*** RECORDS SHOWN Section Begins ***

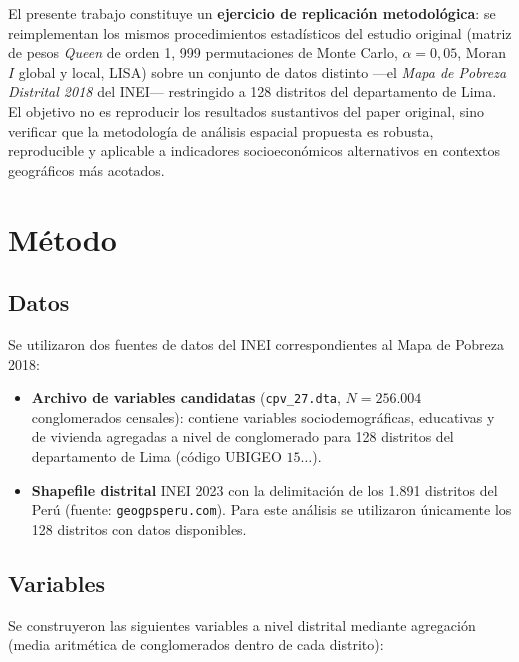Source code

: \documentclass[12pt,a4paper]{article}
\begin{document}
El presente trabajo constituye un \textbf{ejercicio de replicación metodológica}: se reimplementan los mismos procedimientos estadísticos del estudio original (matriz de pesos \textit{Queen} de orden 1, 999 permutaciones de Monte Carlo, $\alpha = 0{,}05$, Moran $I$ global y local, LISA) sobre un conjunto de datos distinto —el \textit{Mapa de Pobreza Distrital 2018} del INEI— restringido a 128 distritos del departamento de Lima. El objetivo no es reproducir los resultados sustantivos del paper original, sino verificar que la metodología de análisis espacial propuesta es robusta, reproducible y aplicable a indicadores socioeconómicos alternativos en contextos geográficos más acotados.

\section{Método}

\subsection{Datos}

Se utilizaron dos fuentes de datos del INEI correspondientes al Mapa de Pobreza 2018:

\begin{itemize}
  \item \textbf{Archivo de variables candidatas} (\texttt{cpv\_27.dta}, $N = 256{.}004$ conglomerados censales): contiene variables sociodemográficas, educativas y de vivienda agregadas a nivel de conglomerado para 128 distritos del departamento de Lima (código UBIGEO $15\ldots$).
  \item \textbf{Shapefile distrital} INEI 2023 con la delimitación de los 1.891 distritos del Perú (fuente: \texttt{geogpsperu.com}). Para este análisis se utilizaron únicamente los 128 distritos con datos disponibles.
\end{itemize}

\subsection{Variables}

Se construyeron las siguientes variables a nivel distrital mediante agregación (media aritmética de conglomerados dentro de cada distrito):
\end{document}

*** RECORDS SHOWN Section Ends ***

**GOAL OF THE EXERCISE:**
Only the lines that contain the string "análisis" are to be copied from the records.

**RESPONSE TO THE TASK:**
El presente trabajo constituye un \textbf{ejercicio de replicación metodológica}: se reimplementan los mismos procedimientos estadísticos del estudio original (matriz de pesos \textit{Queen} de orden 1, 999 permutaciones de Monte Carlo, $\alpha = 0{,}05$, Moran $I$ global y local, LISA) sobre un conjunto de datos distinto —el \textit{Mapa de Pobreza Distrital 2018} del INEI— restringido a 128 distritos del departamento de Lima. El objetivo no es reproducir los resultados sustantivos del paper original, sino verificar que la metodología de análisis espacial propuesta es robusta, reproducible y aplicable a indicadores socioeconómicos alternativos en contextos geográficos más acotados.
  \item \textbf{Shapefile distrital} INEI 2023 con la delimitación de los 1.891 distritos del Perú (fuente: \texttt{geogpsperu.com}). Para este análisis se utilizaron únicamente los 128 distritos con datos disponibles.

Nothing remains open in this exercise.